Vietnam Relations with China Part IV

By | May 18, 2021

In July 2017 had Vietnam: mid-2017, tensions between Vietnam and China increased again test drilling of a Spanish energy company for natural gas in the South China Sea to stop after the Chinese side with the use of military force had threatened. The fact that the Vietnamese side gave in to the demands of the People’s Republic of China was certainly due to the fact that the new US administration under President Trump did not provide any backing for Hanoi or is strongly fixated on domestic political problems. Another problem is that Vietnam receives little support from the other ASEAN members on the issue of the disputed sea areas.
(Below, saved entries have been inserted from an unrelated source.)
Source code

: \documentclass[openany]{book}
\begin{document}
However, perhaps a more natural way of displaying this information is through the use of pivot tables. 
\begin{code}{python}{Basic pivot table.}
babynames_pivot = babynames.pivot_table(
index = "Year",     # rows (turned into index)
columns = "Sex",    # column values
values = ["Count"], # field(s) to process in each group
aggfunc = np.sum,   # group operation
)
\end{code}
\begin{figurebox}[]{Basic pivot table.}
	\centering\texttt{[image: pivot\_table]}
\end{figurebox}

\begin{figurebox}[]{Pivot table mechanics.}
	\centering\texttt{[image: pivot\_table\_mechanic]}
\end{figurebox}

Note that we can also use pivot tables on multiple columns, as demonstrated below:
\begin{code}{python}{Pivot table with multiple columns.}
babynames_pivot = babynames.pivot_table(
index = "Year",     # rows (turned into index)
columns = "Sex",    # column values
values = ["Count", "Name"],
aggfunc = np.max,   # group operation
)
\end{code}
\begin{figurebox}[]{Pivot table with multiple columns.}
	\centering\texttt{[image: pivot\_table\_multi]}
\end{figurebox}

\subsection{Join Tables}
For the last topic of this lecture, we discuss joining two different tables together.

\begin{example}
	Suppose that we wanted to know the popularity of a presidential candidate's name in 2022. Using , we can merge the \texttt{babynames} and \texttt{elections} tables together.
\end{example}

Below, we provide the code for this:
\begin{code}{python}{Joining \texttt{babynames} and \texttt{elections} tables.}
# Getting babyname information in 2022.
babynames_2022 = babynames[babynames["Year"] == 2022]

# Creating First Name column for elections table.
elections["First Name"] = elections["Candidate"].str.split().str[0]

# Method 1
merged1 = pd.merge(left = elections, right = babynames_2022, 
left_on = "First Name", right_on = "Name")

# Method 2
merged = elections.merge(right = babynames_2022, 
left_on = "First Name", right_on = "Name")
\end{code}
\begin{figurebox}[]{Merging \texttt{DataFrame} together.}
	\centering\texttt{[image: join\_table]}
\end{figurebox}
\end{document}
In March 2018, in response to Chinese threats, the state-run PetroVietnam once again ordered a Spanish energy company to stop test drilling in the South China Sea. This showed that the expansion of the Vietnamese Navy does not yet provide a sufficient deterrent against the Chinese strategy of intimidation in the South China Sea. As only became known in 2020, the move by the Vietnamese side was associated with very high compensation payments for the Spanish energy company.

In June 2018, there were again anti-Chinese demonstrations against plans by the government to lease three special economic zones to China for 99 years. The concerns of many Vietnamese stem primarily from the location of the future special economic zones: One is planned in the province of Quang Ninh near the Chinese border, another on the island of Phu Quoc near Cambodia, where Chinese companies are already extremely present.
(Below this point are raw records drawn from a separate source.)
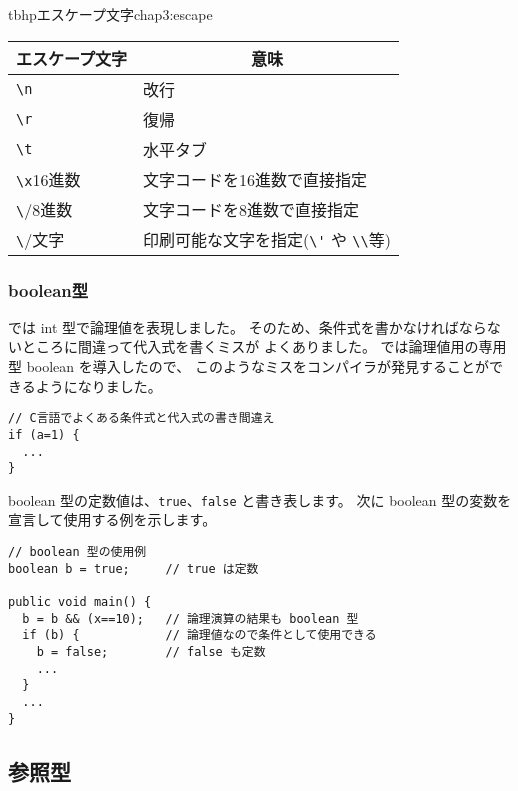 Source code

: \begin{mytable}{tbhp}{エスケープ文字}{chap3:escape}
\begin{tabular}{ll}
\hline
\multicolumn{1}{c}{エスケープ文字} & \multicolumn{1}{c}{意味} \\
\hline
\verb/\n/ & 改行 \\
\verb/\r/ & 復帰 \\
\verb/\t/ & 水平タブ \\
\verb/\x/16進数 & 文字コードを16進数で直接指定 \\
\verb/\/8進数 & 文字コードを8進数で直接指定 \\
\verb/\/文字 & 印刷可能な文字を指定(\verb/\'/ や \verb/\\/等) \\
\hline
\end{tabular}
\end{mytable}

\subsubsection{boolean型}

\cl では int 型で論理値を表現しました。
そのため、条件式を書かなければならないところに間違って代入式を書くミスが
よくありました。
\cmml では論理値用の専用型 boolean を導入したので、
このようなミスをコンパイラが発見することができるようになりました。

\begin{mylist}
\begin{verbatim}
// C言語でよくある条件式と代入式の書き間違え
if (a=1) {
  ...
}
\end{verbatim}
\end{mylist}

boolean 型の定数値は、\verb/true/、\verb/false/ と書き表します。
次に boolean 型の変数を宣言して使用する例を示します。

\begin{mylist}
\begin{verbatim}
// boolean 型の使用例
boolean b = true;     // true は定数

public void main() {
  b = b && (x==10);   // 論理演算の結果も boolean 型
  if (b) {            // 論理値なので条件として使用できる
    b = false;        // false も定数
    ...
  }
  ...
}
\end{verbatim}
\end{mylist}


\subsection{参照型}
\label{chap3:ref}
Public Security Minister To Lam officially reported that many people were paid to participate in the demonstrations – a common allegation by the Vietnamese security apparatus.

According to historyaah, how sensitive the relations with China are was shown in March 2019 when the CP of Vietnam excluded the historian Tran Duc Anh Son from its ranks: he had criticized the leadership’s attitude towards China on his Facebook page.

Despite all the tensions between China and Vietnam, both countries trade with each other. However, it is clear that the Vietnamese industry is heavily dependent on imports from China. This also limits the Vietnamese government’s leeway to react to Beijing’s expansive strategy in the South China Sea. Curbing the trade deficit with China is the goal of the Vietnamese government, but difficult to implement.

In July 2019, a Chinese research vessel was sighted near the Spratly Islands claimed by Vietnam – precisely in the area in which a Spanish company had to stop test drilling in 2018 under Chinese pressure. The aggressive behavior of the Chinese was condemned not only by the Vietnamese State Department, but also by the US Department of State. In the longer term, ignoring Vietnamese interests in the South China Sea could lead to further rapprochement between Vietnam and the United States.

The research vessel returned early August 2019 back to China, which was celebrated a bit prematurely as a success of the Vietnamese diplomacy, because a week later it was back at the old location and approached then even further the Vietnamese coast. Then the situation eased.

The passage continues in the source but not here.